How big would a meteorite have to be to be and how fast would it have to travel to penetrate pack ice over a kilometre thick and still pass through about 3 kilometres of sea water to impact the sea bed and leave a crater about 235.6km across and approximately 639.97km in length. I am assuming it hit at a low angle. I f you have information and a website to support it then please share it with me. I am working on a theory that could change the way the world thinks of the 3 greatest events in the history of the world.
2007-11-22 17:27:03 · 3 answers · asked by empangeniguy 3 in Science & Mathematics ➔ Earth Sciences & Geology
thank you Garon.
2007-11-22 19:43:43 · update #1
The trouble here is that the momentum of the meteorite is dependent on its mass, as well as its velocity, along with the angle of impact.
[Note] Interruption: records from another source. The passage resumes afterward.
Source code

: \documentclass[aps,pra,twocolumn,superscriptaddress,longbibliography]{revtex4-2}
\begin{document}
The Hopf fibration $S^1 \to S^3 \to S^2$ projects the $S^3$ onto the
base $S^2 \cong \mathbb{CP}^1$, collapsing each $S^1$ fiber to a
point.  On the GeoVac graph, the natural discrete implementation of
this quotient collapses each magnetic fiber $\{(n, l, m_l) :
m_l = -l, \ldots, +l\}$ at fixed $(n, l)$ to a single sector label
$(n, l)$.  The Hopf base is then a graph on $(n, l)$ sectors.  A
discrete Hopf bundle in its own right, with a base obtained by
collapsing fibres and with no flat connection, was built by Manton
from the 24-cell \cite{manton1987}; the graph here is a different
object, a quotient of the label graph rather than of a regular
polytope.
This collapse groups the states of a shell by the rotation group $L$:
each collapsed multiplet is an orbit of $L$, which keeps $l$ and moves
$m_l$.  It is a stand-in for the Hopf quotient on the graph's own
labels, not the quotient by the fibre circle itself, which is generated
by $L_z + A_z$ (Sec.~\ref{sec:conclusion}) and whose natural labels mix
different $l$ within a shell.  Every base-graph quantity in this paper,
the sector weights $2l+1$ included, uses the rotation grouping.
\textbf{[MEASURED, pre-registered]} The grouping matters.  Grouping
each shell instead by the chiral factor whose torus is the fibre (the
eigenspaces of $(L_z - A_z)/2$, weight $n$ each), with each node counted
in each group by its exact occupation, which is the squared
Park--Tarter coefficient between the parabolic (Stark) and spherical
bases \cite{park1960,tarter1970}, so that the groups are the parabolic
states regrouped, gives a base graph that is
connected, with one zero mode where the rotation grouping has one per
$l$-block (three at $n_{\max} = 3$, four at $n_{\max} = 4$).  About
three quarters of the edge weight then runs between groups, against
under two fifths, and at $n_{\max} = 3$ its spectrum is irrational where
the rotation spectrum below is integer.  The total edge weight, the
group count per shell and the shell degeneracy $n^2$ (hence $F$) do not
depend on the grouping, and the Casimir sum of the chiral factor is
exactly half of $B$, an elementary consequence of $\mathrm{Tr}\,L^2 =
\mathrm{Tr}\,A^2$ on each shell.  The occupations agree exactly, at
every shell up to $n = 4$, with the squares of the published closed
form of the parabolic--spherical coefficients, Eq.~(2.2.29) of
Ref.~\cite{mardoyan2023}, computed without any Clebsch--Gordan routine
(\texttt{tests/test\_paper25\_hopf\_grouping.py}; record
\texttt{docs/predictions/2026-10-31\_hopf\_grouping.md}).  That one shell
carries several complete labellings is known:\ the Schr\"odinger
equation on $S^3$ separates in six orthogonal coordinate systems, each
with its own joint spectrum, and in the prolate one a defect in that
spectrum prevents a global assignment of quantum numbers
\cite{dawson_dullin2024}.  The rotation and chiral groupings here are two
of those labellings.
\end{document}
The composition of the meteorite is also important, as more or less of it will burn away in the atmosphere as it enters, resulting in different pre-entry and moment-of-impact masses.
Given that you have a specific crater size, that should help with the composition problem; all you really want is the amount of energy released at the moment of impact.
Rick Robinson's First Law of Space Combat states that "An object impacting at 3 km/sec delivers kinetic energy equal to its mass in TNT." The mass and velocity together equal the damage done by an equivalent mass of TNT--that's one "Rick" of damage. The formula for the number of Ricks of damage is:
Ricks = (0.5 * V^2) / 4.5e6
Where V is the velocity in m/s.
Since the median impact velocity on Earth is about 20 to 25 km/s, let's assume the velocity of the incoming meteor is about 25 km/s, for easy math.
How big a bang are we talking about? Well, an approximate area (very approximate!) of the crater you describe is 150,000 square kilometers. Equating that to the blast area of effect for a nuclear weapon turns out to be close to a 6,000 megaton device.
So, we're after a 6,000 megaton impact (not counting the sea ice and water!) at ground level. We've already decided on 25 km/s for the impact velocity, so let's see how many Ricks that is.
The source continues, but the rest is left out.